> _The problem_
Your task is to find every line in the records that holds the string "github" and copy it.

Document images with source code

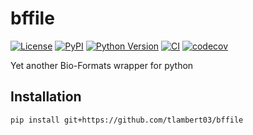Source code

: # bffile

[![License](https://img.shields.io/pypi/l/bffile.svg?color=green)](https://github.com/tlambert03/bffile/raw/main/LICENSE)
[![PyPI](https://img.shields.io/pypi/v/bffile.svg?color=green)](https://pypi.org/project/bffile)
[![Python Version](https://img.shields.io/pypi/pyversions/bffile.svg?color=green)](https://python.org)
[![CI](https://github.com/tlambert03/bffile/actions/workflows/ci.yml/badge.svg)](https://github.com/tlambert03/bffile/actions/workflows/ci.yml)
[![codecov](https://codecov.io/gh/tlambert03/bffile/branch/main/graph/badge.svg)](https://codecov.io/gh/tlambert03/bffile)

Yet another Bio-Formats wrapper for python

## Installation

```bash
pip install git+https://github.com/tlambert03/bffile
```
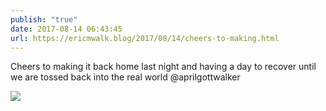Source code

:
 ```yaml
---
publish: "true"
date: 2017-08-14 06:43:45
url: https://ericmwalk.blog/2017/08/14/cheers-to-making.html
---
```


Cheers to making it back home last night and having a day to recover until we are tossed back into the real world @aprilgottwalker

![](https://ericmwalk.blog/uploads/2022/52f5cf1f73.jpg)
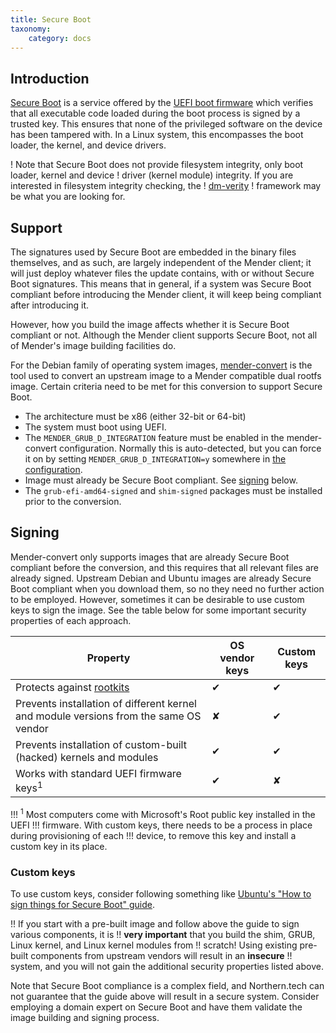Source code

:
 ```yaml
---
title: Secure Boot
taxonomy:
    category: docs
---
```


## Introduction

[Secure Boot](https://en.wikipedia.org/wiki/UEFI#Secure_Boot?target=_blank) is a service offered by
the [UEFI boot firmware](https://en.wikipedia.org/wiki/UEFI?target=_blank) which verifies that all
executable code loaded during the boot process is
signed by a trusted key. This ensures that none of
the privileged software on the device has been
tampered with. In a Linux system, this encompasses
the boot loader, the kernel, and device drivers.

! Note that Secure Boot does not provide filesystem integrity, only boot loader, kernel and device
! driver (kernel module) integrity. If you are interested in filesystem integrity checking, the
! [dm-verity](https://www.kernel.org/doc/html/latest/admin-guide/device-mapper/verity.html?target=_blank)
! framework may be what you are looking for.

## Support

The signatures used by Secure Boot are embedded in the binary files themselves, and as such, are
largely independent of the Mender client; it will just deploy whatever files the update contains,
with or without Secure Boot signatures. This means that in general, if a system was Secure Boot
compliant before introducing the Mender client, it will keep being compliant after introducing it.

However, how you build the image affects whether it is Secure Boot compliant or not. Although the
Mender client supports Secure Boot, not all of Mender's image building facilities do.

For the Debian family of operating system images,
[mender-convert](https://github.com/mendersoftware/mender-convert?target=_blank) is the tool used to
convert an upstream image to a Mender compatible dual rootfs image. Certain criteria need to be
met for this conversion to support Secure Boot.

* The architecture must be x86 (either 32-bit or 64-bit)
* The system must boot using UEFI.
* The `MENDER_GRUB_D_INTEGRATION` feature must be
  enabled in the mender-convert
  configuration. Normally this is auto-detected, but you can force it on by setting
  `MENDER_GRUB_D_INTEGRATION=y` somewhere in [the
  configuration](../02.Convert-a-Mender-Debian-image/01.Customization).
* Image must already be Secure Boot compliant. See [signing](#signing) below.
* The `grub-efi-amd64-signed` and `shim-signed` packages must be
  installed prior to the conversion.

## Signing

Mender-convert only supports images that are already Secure Boot compliant before the conversion,
and this requires that all relevant files are already signed. Upstream Debian and Ubuntu images are
already Secure Boot compliant when you download them, so no they need no further action to be
employed. However, sometimes it can be desirable to use custom keys to sign the image. See the table
below for some important security properties of each approach.

| **Property**                                                                          | **OS vendor keys** | **Custom keys** |
|---------------------------------------------------------------------------------------|--------------------|-----------------|
| Protects against [rootkits](https://en.wikipedia.org/wiki/Rootkit?target=_blank)      | ✔                  | ✔               |
| Prevents installation of different kernel and module versions from the same OS vendor | ✘                  | ✔               |
| Prevents installation of custom-built (hacked) kernels and modules                    | ✔                  | ✔               |
| Works with standard UEFI firmware keys<sup>1</sup>                                    | ✔                  | ✘               |

!!! <sup>1</sup> Most computers come with Microsoft's Root public key installed in the UEFI
!!! firmware. With custom keys, there needs to be a process in place during provisioning of each
!!! device, to remove this key and install a custom key in its place.

### Custom keys

To use custom keys, consider following something like [Ubuntu's "How to sign things for Secure
Boot" guide](https://ubuntu.com/blog/how-to-sign-things-for-secure-boot).

!! If you start with a pre-built image and follow above the guide to sign various components, it is
!! **very important** that you build the shim, GRUB, Linux kernel, and Linux kernel modules from
!! scratch! Using existing pre-built components from upstream vendors will result in an **insecure**
!! system, and you will not gain the additional security properties listed above.

Note that Secure Boot compliance is a complex field, and Northern.tech can not guarantee that the
guide above will result in a secure system. Consider employing a domain expert on Secure Boot and
have them validate the image building and signing process.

> _Answer to this problem_
[![License](https://img.shields.io/pypi/l/bffile.svg?color=green)](https://github.com/tlambert03/bffile/raw/main/LICENSE)
[![CI](https://github.com/tlambert03/bffile/actions/workflows/ci.yml/badge.svg)](https://github.com/tlambert03/bffile/actions/workflows/ci.yml)
pip install git+https://github.com/tlambert03/bffile
[mender-convert](https://github.com/mendersoftware/mender-convert?target=_blank) is the tool used to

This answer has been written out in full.